▸ EXERCISE: All lines up to and including the one that contains "2. **Navigate to VPC:**" are to be transcribed exactly, starting from the first line of the records.
=== Begin Enclosure ===
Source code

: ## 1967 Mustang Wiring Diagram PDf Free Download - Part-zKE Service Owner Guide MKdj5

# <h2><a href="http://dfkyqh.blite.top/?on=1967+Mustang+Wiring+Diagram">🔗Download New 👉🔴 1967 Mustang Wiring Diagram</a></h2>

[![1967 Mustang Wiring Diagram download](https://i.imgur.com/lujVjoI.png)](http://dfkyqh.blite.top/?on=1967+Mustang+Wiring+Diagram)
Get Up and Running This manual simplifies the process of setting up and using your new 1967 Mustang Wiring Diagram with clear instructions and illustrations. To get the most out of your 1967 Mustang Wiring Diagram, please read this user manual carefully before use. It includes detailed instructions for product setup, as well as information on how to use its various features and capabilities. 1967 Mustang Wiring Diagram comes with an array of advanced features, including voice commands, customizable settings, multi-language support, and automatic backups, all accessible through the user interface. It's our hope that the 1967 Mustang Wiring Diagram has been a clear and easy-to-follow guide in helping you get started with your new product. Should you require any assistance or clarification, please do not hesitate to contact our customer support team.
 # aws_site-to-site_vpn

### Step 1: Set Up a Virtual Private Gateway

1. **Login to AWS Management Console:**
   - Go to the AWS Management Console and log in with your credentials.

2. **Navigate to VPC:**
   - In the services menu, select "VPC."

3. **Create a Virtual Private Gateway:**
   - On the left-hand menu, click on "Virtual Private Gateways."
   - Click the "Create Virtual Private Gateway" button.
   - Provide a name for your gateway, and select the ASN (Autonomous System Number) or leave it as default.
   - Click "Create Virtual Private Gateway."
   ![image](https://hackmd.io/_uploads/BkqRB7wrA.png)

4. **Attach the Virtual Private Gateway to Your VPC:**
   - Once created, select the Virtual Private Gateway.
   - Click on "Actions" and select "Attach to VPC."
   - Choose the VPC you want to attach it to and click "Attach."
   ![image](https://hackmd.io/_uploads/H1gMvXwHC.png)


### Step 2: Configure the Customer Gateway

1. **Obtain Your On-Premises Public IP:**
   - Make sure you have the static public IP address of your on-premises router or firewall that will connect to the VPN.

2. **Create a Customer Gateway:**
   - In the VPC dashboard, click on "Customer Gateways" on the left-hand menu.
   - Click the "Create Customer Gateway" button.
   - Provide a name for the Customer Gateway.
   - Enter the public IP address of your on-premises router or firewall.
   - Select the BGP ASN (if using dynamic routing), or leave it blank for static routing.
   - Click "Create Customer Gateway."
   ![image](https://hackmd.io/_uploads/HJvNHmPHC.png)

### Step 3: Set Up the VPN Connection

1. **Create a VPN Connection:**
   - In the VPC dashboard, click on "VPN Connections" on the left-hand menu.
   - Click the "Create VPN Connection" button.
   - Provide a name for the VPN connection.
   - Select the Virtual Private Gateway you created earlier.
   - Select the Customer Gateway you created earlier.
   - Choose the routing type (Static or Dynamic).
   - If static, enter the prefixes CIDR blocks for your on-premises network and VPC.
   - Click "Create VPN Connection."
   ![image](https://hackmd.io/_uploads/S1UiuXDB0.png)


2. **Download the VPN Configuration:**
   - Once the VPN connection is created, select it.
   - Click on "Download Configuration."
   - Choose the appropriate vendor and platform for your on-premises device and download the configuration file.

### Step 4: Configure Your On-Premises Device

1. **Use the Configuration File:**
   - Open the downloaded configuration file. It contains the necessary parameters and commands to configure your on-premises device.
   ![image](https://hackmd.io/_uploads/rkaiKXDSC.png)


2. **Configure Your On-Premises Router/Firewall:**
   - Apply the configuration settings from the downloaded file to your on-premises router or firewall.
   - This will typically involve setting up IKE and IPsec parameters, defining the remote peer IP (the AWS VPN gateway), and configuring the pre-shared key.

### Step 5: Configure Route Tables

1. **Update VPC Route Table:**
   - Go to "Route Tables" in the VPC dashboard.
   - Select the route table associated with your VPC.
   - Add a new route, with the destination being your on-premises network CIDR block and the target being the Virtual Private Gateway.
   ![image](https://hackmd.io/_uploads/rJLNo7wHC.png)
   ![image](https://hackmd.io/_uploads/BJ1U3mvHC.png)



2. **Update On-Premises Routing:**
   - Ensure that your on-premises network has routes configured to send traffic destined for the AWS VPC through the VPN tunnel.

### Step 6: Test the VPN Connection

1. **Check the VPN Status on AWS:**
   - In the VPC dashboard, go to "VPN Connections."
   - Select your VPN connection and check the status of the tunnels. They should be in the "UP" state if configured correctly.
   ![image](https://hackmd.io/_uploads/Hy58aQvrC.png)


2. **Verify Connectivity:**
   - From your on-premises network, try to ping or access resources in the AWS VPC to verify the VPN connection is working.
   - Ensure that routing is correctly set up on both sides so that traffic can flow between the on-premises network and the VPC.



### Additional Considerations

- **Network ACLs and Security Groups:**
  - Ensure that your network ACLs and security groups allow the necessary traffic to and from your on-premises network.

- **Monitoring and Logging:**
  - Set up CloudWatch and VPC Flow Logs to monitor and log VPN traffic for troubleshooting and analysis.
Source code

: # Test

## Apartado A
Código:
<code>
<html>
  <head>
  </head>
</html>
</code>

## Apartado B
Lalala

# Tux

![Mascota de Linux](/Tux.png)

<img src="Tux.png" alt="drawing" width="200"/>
=== End Enclosure ===
▸ WRITTEN SOLUTION:
Source code

: ## 1967 Mustang Wiring Diagram PDf Free Download - Part-zKE Service Owner Guide MKdj5

# <h2><a href="http://dfkyqh.blite.top/?on=1967+Mustang+Wiring+Diagram">🔗Download New 👉🔴 1967 Mustang Wiring Diagram</a></h2>

[![1967 Mustang Wiring Diagram download](https://i.imgur.com/lujVjoI.png)](http://dfkyqh.blite.top/?on=1967+Mustang+Wiring+Diagram)
Get Up and Running This manual simplifies the process of setting up and using your new 1967 Mustang Wiring Diagram with clear instructions and illustrations. To get the most out of your 1967 Mustang Wiring Diagram, please read this user manual carefully before use. It includes detailed instructions for product setup, as well as information on how to use its various features and capabilities. 1967 Mustang Wiring Diagram comes with an array of advanced features, including voice commands, customizable settings, multi-language support, and automatic backups, all accessible through the user interface. It's our hope that the 1967 Mustang Wiring Diagram has been a clear and easy-to-follow guide in helping you get started with your new product. Should you require any assistance or clarification, please do not hesitate to contact our customer support team.
 # aws_site-to-site_vpn

### Step 1: Set Up a Virtual Private Gateway

1. **Login to AWS Management Console:**
   - Go to the AWS Management Console and log in with your credentials.

2. **Navigate to VPC:**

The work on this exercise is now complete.